WASHINGTON. (hpd) Atheisten und Agnostiker in den US-amerikanischen Streitkräften fordern zunehmend energischer Seelsorger, die ihren säkularen Lebensauffassungen gerecht werden können. Mit diesem Ansinnen stoßen die nichtreligiösen Soldatinnen und Soldaten erwartungsgemäß auf harsche Ablehnung bei christlichen Geistlichen. In Deutschland wiederum gibt es sogar Widerstand aus den eigenen Reihen.

Für die rund 1,4 Millionen Militärangehörigen der Vereinigten Staaten stehen nach einem Bericht der New York Times über 3.000 Seelsorger, Chaplains genannt, zur Verfügung. Eine deutliche Mehrheit von rund 97 Prozent sind christliche Priester, außerdem gibt es eine kleine Zahl von Betreuern für Anhänger des jüdischen sowie islamischen Glaubens und sogar einen buddhistischen „Chaplain“.

Den Untersuchungen von Militärbehörden zufolge gaben allerdings rund 22,9 Prozent der Soldaten an, keiner Religion einen Vorzug zu geben. Unter anderem die Military Association of Atheists and Freethinkers (MAAF), eine soldatische Vereinigung von nichtreligiösen Menschen, tritt darum dafür ein, säkularen Lebensauffassungen entsprechende Betreuung durch humanistische „Seelsorger“ zu erhalten.

Ein Problem ist nun, dass evangelikale Gruppen einen erheblichen Einfluss in der Armee besitzen.
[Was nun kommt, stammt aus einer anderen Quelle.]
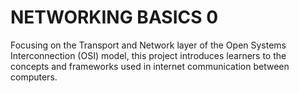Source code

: # NETWORKING BASICS 0
Focusing on the Transport and Network layer of the Open Systems Interconnection (OSI) model, this project introduces learners to the concepts and frameworks used in internet communication between computers.
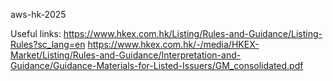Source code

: aws-hk-2025

Useful links:
https://www.hkex.com.hk/Listing/Rules-and-Guidance/Listing-Rules?sc_lang=en
https://www.hkex.com.hk/-/media/HKEX-Market/Listing/Rules-and-Guidance/Interpretation-and-Guidance/Guidance-Materials-for-Listed-Issuers/GM_consolidated.pdf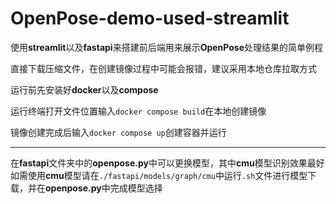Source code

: # OpenPose-demo-used-streamlit
使用**streamlit**以及**fastapi**来搭建前后端用来展示**OpenPose**处理结果的简单例程  

直接下载压缩文件，在创建镜像过程中可能会报错，建议采用本地仓库拉取方式  

运行前先安装好**docker**以及**compose**

运行终端打开文件位置输入`docker compose build`在本地创建镜像  

镜像创建完成后输入`docker compose up`创建容器并运行  
***
在**fastapi**文件夹中的**openpose.py**中可以更换模型，其中**cmu**模型识别效果最好  
如需使用**cmu**模型请在`./fastapi/models/graph/cmu`中运行`.sh`文件进行模型下载，并在**openpose.py**中完成模型选择
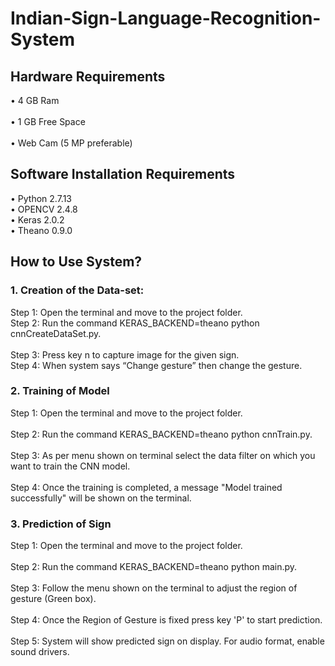 # Indian-Sign-Language-Recognition-System
## Hardware Requirements
• 4 GB Ram<br/>  
• 1 GB Free Space<br/>  
• Web Cam (5 MP preferable)<br/>
## Software Installation Requirements
• Python 2.7.13<br/> 
• OPENCV 2.4.8<br/> 
• Keras 2.0.2<br/>
• Theano 0.9.0<br/>
## How to Use System?
### 1. Creation of the Data-set:
Step 1: Open the terminal and move to the project folder.<br/> 
Step 2: Run the command KERAS_BACKEND=theano python cnnCreateDataSet.py.<br/>  
Step 3: Press key n to capture image for the given sign.<br/>
Step 4: When system says “Change gesture” then change the gesture.<br/>
### 2. Training of Model
Step 1: Open the terminal and move to the project folder.<br/>   
Step 2: Run the command KERAS_BACKEND=theano python cnnTrain.py.<br/>    
Step 3: As per menu shown on terminal select the data filter on which you want to train the CNN model.<br/>    
Step 4: Once the training is completed, a message "Model trained successfully"  will be shown on the terminal.<br/>   
### 3. Prediction of Sign
Step 1: Open the terminal and move to the project folder.<br/>    
Step 2: Run the command KERAS_BACKEND=theano python main.py.<br/>   
Step 3: Follow the menu shown on the terminal to adjust the region of gesture (Green box).<br/>   
Step 4: Once the Region of Gesture is fixed press key 'P' to start prediction.<br/>    
Step 5: System will show predicted sign on display. For audio format, enable sound drivers.<br/>    
 



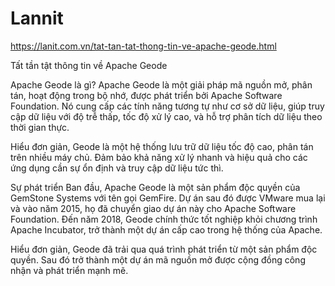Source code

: # Lannit

https://lanit.com.vn/tat-tan-tat-thong-tin-ve-apache-geode.html

Tất tần tật thông tin về Apache Geode

Apache Geode là gì?
Apache Geode là một giải pháp mã nguồn mở, phân tán, hoạt động trong bộ nhớ, được phát triển bởi Apache Software Foundation. Nó cung cấp các tính năng tương tự như cơ sở dữ liệu, giúp truy cập dữ liệu với độ trễ thấp, tốc độ xử lý cao, và hỗ trợ phân tích dữ liệu theo thời gian thực.

Hiểu đơn giản, Geode là một hệ thống lưu trữ dữ liệu tốc độ cao, phân tán trên nhiều máy chủ. Đảm bảo khả năng xử lý nhanh và hiệu quả cho các ứng dụng cần sự ổn định và truy cập dữ liệu tức thì.

Sự phát triển
Ban đầu, Apache Geode là một sản phẩm độc quyền của GemStone Systems với tên gọi GemFire. Dự án sau đó được VMware mua lại và vào năm 2015, họ đã chuyển giao dự án này cho Apache Software Foundation. Đến năm 2018, Geode chính thức tốt nghiệp khỏi chương trình Apache Incubator, trở thành một dự án cấp cao trong hệ thống của Apache.

Hiểu đơn giản, Geode đã trải qua quá trình phát triển từ một sản phẩm độc quyền. Sau đó trở thành một dự án mã nguồn mở được cộng đồng công nhận và phát triển mạnh mẽ.

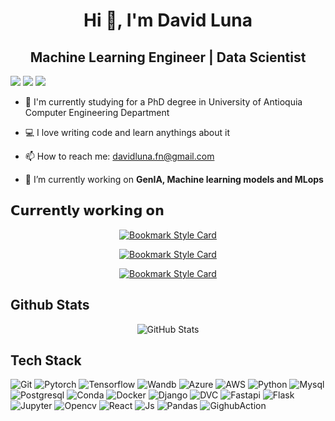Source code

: <h1 align="center"> Hi 👋, I'm David Luna </h1>
<h2 align="center"> Machine Learning Engineer | Data Scientist </h2>

[![](https://img.shields.io/badge/davidlunafn-000000?style=for-the-badge&logo=x&logoColor=white)](https://twitter.com/davidlunafn)
[![](https://img.shields.io/badge/davidluna--fn-100000?style=for-the-badge&logo=github&logoColor=white)](https://github.com/davidlunafn)
[![](https://img.shields.io/badge/davidlunafn-0077B5?style=for-the-badge&logo=linkedin&logoColor=white)](https://www.linkedin.com/in/davidlunafn/)

- 🔬 I'm currently studying for a PhD degree in University of Antioquia Computer Engineering Department

- 💻 I love writing code and learn anythings about it

- 📫 How to reach me: <a href="mailto: davidluna.fn@gmail.com">davidluna.fn@gmail.com</a>

- 🔭 I’m currently working on **GenIA, Machine learning models and MLops**



## 𝗖𝘂𝗿𝗿𝗲𝗻𝘁𝗹𝘆 𝘄𝗼𝗿𝗸𝗶𝗻𝗴 𝗼𝗻
<section align="center">

[![Bookmark Style Card](https://svg.bookmark.style/api?url=https://github.com/davidluna-fn/text_summ_end2end&style=horizontal&mode=dark)](https://github.com/davidluna-fn/synthtext)

[![Bookmark Style Card](https://svg.bookmark.style/api?url=https://github.com/davidluna-fn/ZirconMLAnalysis&style=horizontal&mode=dark)](https://github.com/davidluna-fn/zirconvision)

[![Bookmark Style Card](https://svg.bookmark.style/api?url=https://github.com/davidlunafn/celebridata&style=horizontal&mode=dark)](https://github.com/davidlunafn/celebridata)

</section>

## Github Stats
<section align="center">
  
![GitHub Stats](https://github-readme-streak-stats.herokuapp.com/?user=davidlunafn&theme=tokyonight&hide_border=false)</section>

</section>

## Tech Stack

![Git](https://img.shields.io/badge/-Git-%23F05032?style=for-the-badge&logo=git&logoColor=%23ffffff)
![Pytorch](https://img.shields.io/badge/PyTorch-EE4C2C?style=for-the-badge&logo=pytorch&logoColor=white)
![Tensorflow](https://img.shields.io/badge/TensorFlow-FF6F00?style=for-the-badge&logo=tensorflow&logoColor=white)
![Wandb](https://img.shields.io/badge/Weights_&_Biases-FFBE00?style=for-the-badge&logo=WeightsAndBiases&logoColor=white)
![Azure](https://img.shields.io/badge/Azure-0078D7?style=for-the-badge&logo=azure-devops&logoColor=white)
![AWS](https://img.shields.io/badge/Amazon_AWS-FF9900?style=for-the-badge&logo=amazonaws&logoColor=white)
![Python](https://img.shields.io/badge/Python-FFD43B?style=for-the-badge&logo=python&logoColor=blue)
![Mysql](https://img.shields.io/badge/MySQL-005C84?style=for-the-badge&logo=mysql&logoColor=white)
![Postgresql](https://img.shields.io/badge/PostgreSQL-316192?style=for-the-badge&logo=postgresql&logoColor=white)
![Conda](https://img.shields.io/badge/conda-342B029.svg?&style=for-the-badge&logo=anaconda&logoColor=white)
![Docker](https://img.shields.io/badge/Docker-2CA5E0?style=for-the-badge&logo=docker&logoColor=white)
![Django](https://img.shields.io/badge/Django-092E20?style=for-the-badge&logo=django&logoColor=green)
![DVC](https://img.shields.io/badge/DVC-945DD6?style=for-the-badge&logo=dataversioncontrol&logoColor=white)
![Fastapi](https://img.shields.io/badge/fastapi-109989?style=for-the-badge&logo=FASTAPI&logoColor=white)
![Flask](https://img.shields.io/badge/Flask-000000?style=for-the-badge&logo=flask&logoColor=white)
![Jupyter](https://img.shields.io/badge/Jupyter-F37626.svg?&style=for-the-badge&logo=Jupyter&logoColor=white)
![Opencv](https://img.shields.io/badge/OpenCV-27338e?style=for-the-badge&logo=OpenCV&logoColor=white)
![React](https://img.shields.io/badge/React-20232A?style=for-the-badge&logo=react&logoColor=61DAFB)
![Js](https://img.shields.io/badge/JavaScript-323330?style=for-the-badge&logo=javascript&logoColor=F7DF1E)
![Pandas](https://img.shields.io/badge/Pandas-2C2D72?style=for-the-badge&logo=pandas&logoColor=white)
![GighubAction](https://img.shields.io/badge/Github%20Actions-282a2e?style=for-the-badge&logo=githubactions&logoColor=367cfe)
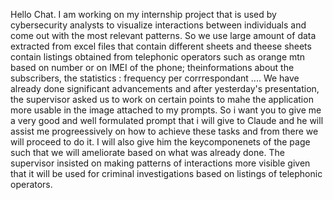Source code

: Hello Chat. I am working on my internship project that is used by cybersecurity analysts to visualize interactions between individuals and come out with the most relevant patterns. So we use large amount of data extracted from excel files that contain different sheets and theese sheets contain listings obtained from telephonic operators such as orange mtn based on number or on IMEI of the phone; theinformations about the subscribers, the statistics : frequency per corrrespondant .... We have already done significant advancements and after yesterday's presentation, the supervisor asked us to work on certain points to mahe the application more usable in the image attached to my prompts. So i want you to give me a very good and well formulated prompt that i will give to Claude and he will assist me progreessively on how to achieve these tasks and from there we will proceed to do it. I will also give him the keycomponenets of the page such that we will ameliorate based on what was already done. The supervisor insisted on making patterns of interactions more visible given that it will be used for criminal investigations based on listings of telephonic operators.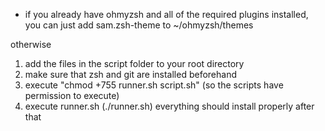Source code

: *  if you already have ohmyzsh and all of the required plugins installed, 
   you can just add sam.zsh-theme to ~/ohmyzsh/themes

otherwise 
1. add the files in the script folder to your root directory
2. make sure that zsh and git are installed beforehand 
3. execute "chmod +755 runner.sh script.sh"   (so the scripts have permission to execute)
4. execute runner.sh   (./runner.sh)
everything should install properly after that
Vor allem dieser Strömung, welche die deutsche Bundeskanzlerin Angela Merkel als „intensiv evangelische“ Christen für ihr Engagement beglückwünschte, ist das Ansinnen der Atheisten ein Dorn im Auge. „Heute geben die Evangelikalen den Ton an“, stellen auch kirchliche Medien in Deutschland fest.

Außerdem und auch als Folge der starken Dominanz christlicher Gruppen, ist die Zahl der „bekennenden“ Atheisten und Agnostiker sehr gering. Ihre Erfahrungen werden unter anderem auf der offiziellen Seite der MAAF geschildert.

"Atheist" auf der Hundemarke

Master Sergeant Timothy Cathers, für mehr als zwei Jahrzehnte im Dienst der Air Force, berichtet dort etwa, dass er sich den Vermerk „Atheist“ auf seinem „Hundemarke“ genannten Erkennungszeichen mit einem Gang durch die Instanzen erkämpfen musste. Zuvor wurde sein Wunsch abgelehnt. Man hatte ihm erklärt, dass für Atheisten der Vermerk „keine religiöse Präferenz“ vorgesehen wäre. In Deutschland ist die Lage ähnlich.

Den Untersuchungen der US-Behörden zufolge haben nur etwa 9.400 unter den 1,4 Millionen Menschen zählenden US-Truppen atheistische oder agnostische Ansichten. Das sind 0,5 Prozent. Damit stellen sie aber immer noch eine größere Gruppe als jüdische, muslimische oder buddhistische Soldaten dar. Für die rund 70 Prozent Christen stehen derweil rund 90 Prozent aller Seelsorger zur Verfügung.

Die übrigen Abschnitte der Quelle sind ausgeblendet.